— Your objective —
Each entry is to be retyped exactly as it appears. Leave the images out.

— Stored data entries —
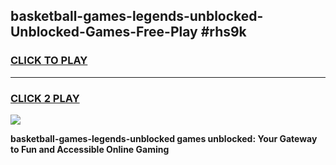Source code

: 
## basketball-games-legends-unblocked-Unblocked-Games-Free-Play #rhs9k
<h3>
<a href="https://us.freeplayer.one?title=basketball-games-legends-unblocked&ref=9M">CLICK TO PLAY</a></h3>
<hr>

<h3>
<a href="https://us.freeplayer.one?title=basketball-games-legends-unblocked&ref=9M">CLICK 2 PLAY</a>
  
</h3>

<a href="https://us.freeplayer.one?title=basketball-games-legends-unblocked&ref=9M"><img src="https://clearcache.store/games.png"></a>


**basketball-games-legends-unblocked games unblocked: Your Gateway to Fun and Accessible Online Gaming**
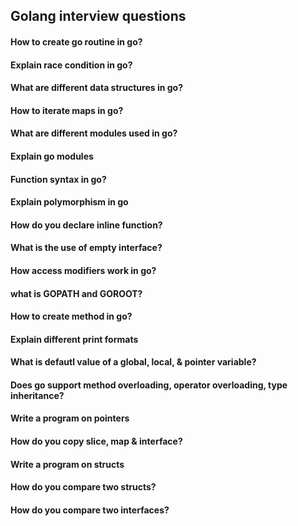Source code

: ## Golang interview questions

#### How to create go routine in go?

#### Explain race condition in go?

#### What are different data structures in go?

#### How to iterate maps in go?

#### What are different modules used in go?

#### Explain go modules

#### Function syntax in go?

#### Explain polymorphism in go

#### How do you declare inline function?

#### What is the use of empty interface?

#### How access modifiers work in go?

#### what is GOPATH and GOROOT?

#### How to create method in go?

#### Explain different print formats

#### What is defautl value of a global, local, & pointer variable?

#### Does go support method overloading, operator overloading, type inheritance?

#### Write a program on pointers

#### How do you copy slice, map & interface?

#### Write a program on structs

#### How do you compare two structs?

#### How do you compare two interfaces?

— Exercise response —
Source code

: 
## basketball-games-legends-unblocked-Unblocked-Games-Free-Play #rhs9k
<h3>
<a href="https://us.freeplayer.one?title=basketball-games-legends-unblocked&ref=9M">CLICK TO PLAY</a></h3>
<hr>

<h3>
<a href="https://us.freeplayer.one?title=basketball-games-legends-unblocked&ref=9M">CLICK 2 PLAY</a>
  
</h3>

<a href="https://us.freeplayer.one?title=basketball-games-legends-unblocked&ref=9M"><img src="https://clearcache.store/games.png"></a>


**basketball-games-legends-unblocked games unblocked: Your Gateway to Fun and Accessible Online Gaming**
Source code

: ## Golang interview questions

#### How to create go routine in go?

#### Explain race condition in go?

#### What are different data structures in go?

#### How to iterate maps in go?

#### What are different modules used in go?

#### Explain go modules

#### Function syntax in go?

#### Explain polymorphism in go

#### How do you declare inline function?

#### What is the use of empty interface?

#### How access modifiers work in go?

#### what is GOPATH and GOROOT?

#### How to create method in go?

#### Explain different print formats

#### What is defautl value of a global, local, & pointer variable?

#### Does go support method overloading, operator overloading, type inheritance?

#### Write a program on pointers

#### How do you copy slice, map & interface?

#### Write a program on structs

#### How do you compare two structs?

#### How do you compare two interfaces?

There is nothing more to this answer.